Fascinating fact: which airline carries the most international travellers? Budget airline Ryanair, the one travellers love to hate. But those cheap, cheap fares, seems we just can’t resist.

Sri Lanka

Just back from Sri Lanka, where I stayed at some new and not-so-new hotels along the south and west coasts. The beaches are great – although why anyone would leave Australia for a beach is beyond me – it’s clean, friendly, prices are pretty good, the roads are brilliant and drivers stop for pedestrians at crossings. Well, more or less anyway. Sri Lanka feels like India lite. If the full-throttle madness, chaos and general untidiness of India is a little too overwhelming, Sri Lanka is a fine alternative. Standout was the new Anantara Peace Haven Tangalle Resort, a brand new property on the south coast. If you were to do the standard clockwise tour from Colombo through the ancient Buddhist cities and south through the tea country, the Anantara would be your dessert, a place to rest up for a few days, kick back and relax. One of the best breakfast buffets I’ve ever seen, a real cracker. Another hotel I liked a lot was the Avani Kaluatara, just a couple of hours drive from the airport at Colombo. Great rooms, great value. 
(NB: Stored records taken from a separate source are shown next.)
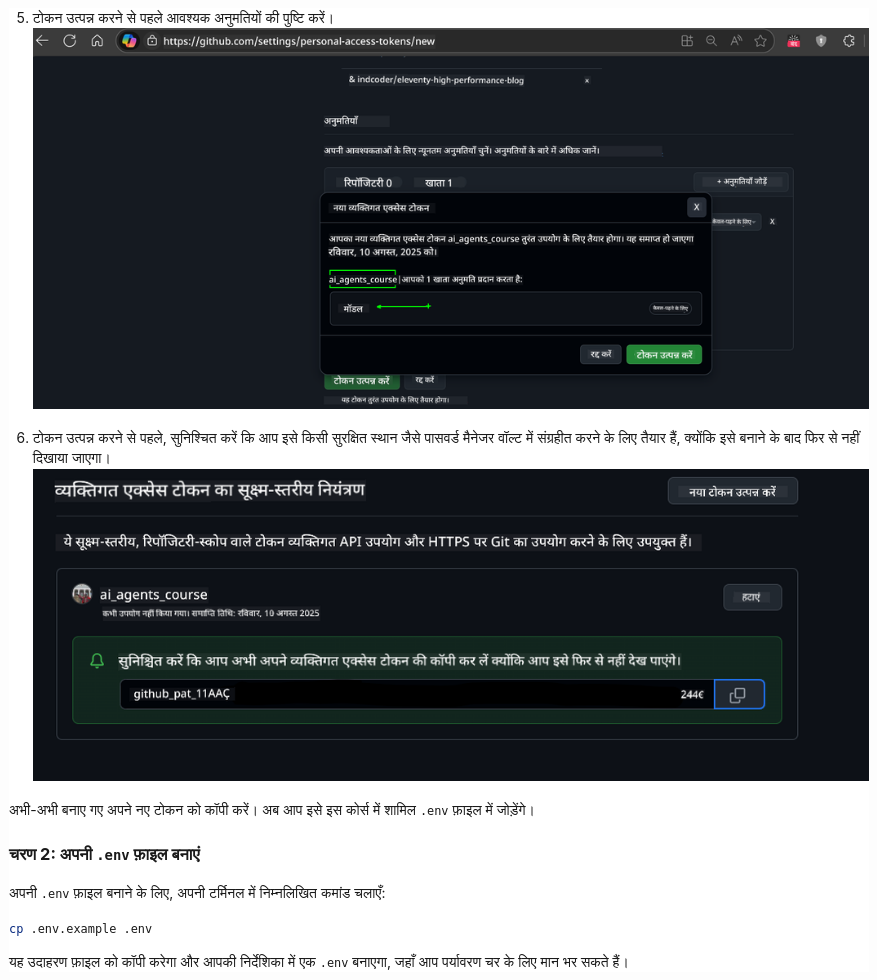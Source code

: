 5. टोकन उत्पन्न करने से पहले आवश्यक अनुमतियों की पुष्टि करें। ![Verify Permissions](../../../translated_images/verify_permissions.06bd9e43987a8b219f171bbcf519e45ababae35b844f5e9757e10afcb619b936.hi.png)

6. टोकन उत्पन्न करने से पहले, सुनिश्चित करें कि आप इसे किसी सुरक्षित स्थान जैसे पासवर्ड मैनेजर वॉल्ट में संग्रहीत करने के लिए तैयार हैं, क्योंकि इसे बनाने के बाद फिर से नहीं दिखाया जाएगा। ![Store Token Securely](../../../translated_images/store_token_securely.08ee2274c6ad6caf3482f1cd1bad7ca3fdca1ce737bc485bfa6499c84297c789.hi.png)

अभी-अभी बनाए गए अपने नए टोकन को कॉपी करें। अब आप इसे इस कोर्स में शामिल `.env` फ़ाइल में जोड़ेंगे।

### चरण 2: अपनी `.env` फ़ाइल बनाएं

अपनी `.env` फ़ाइल बनाने के लिए, अपनी टर्मिनल में निम्नलिखित कमांड चलाएँ:

```bash
cp .env.example .env
```

यह उदाहरण फ़ाइल को कॉपी करेगा और आपकी निर्देशिका में एक `.env` बनाएगा, जहाँ आप पर्यावरण चर के लिए मान भर सकते हैं।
Word is that high end restaurants in Paris are doing it tough. At many of the city’s Michelin-star restaurants such as Les Bouquinistes, Alléno Paris and Alain Ducasse’s restaurant in the Plaza Athénée hotel you can get a booking for tonight – last year you needed to book weeks ahead. The terrorist attacks of late last year are being blamed, but also changing tastes. Some of the top-notch brigade have dropped their prices but personally I don’t find a single main lunch course with a price tag of 72 euros all that compelling – Yannick Alléno’s response to the crisis at his Alléno Paris restaurant. Eating well in great surroundings is no longer the exclusive preserve of high end restaurants. Maybe it’s time they woke up to that fact.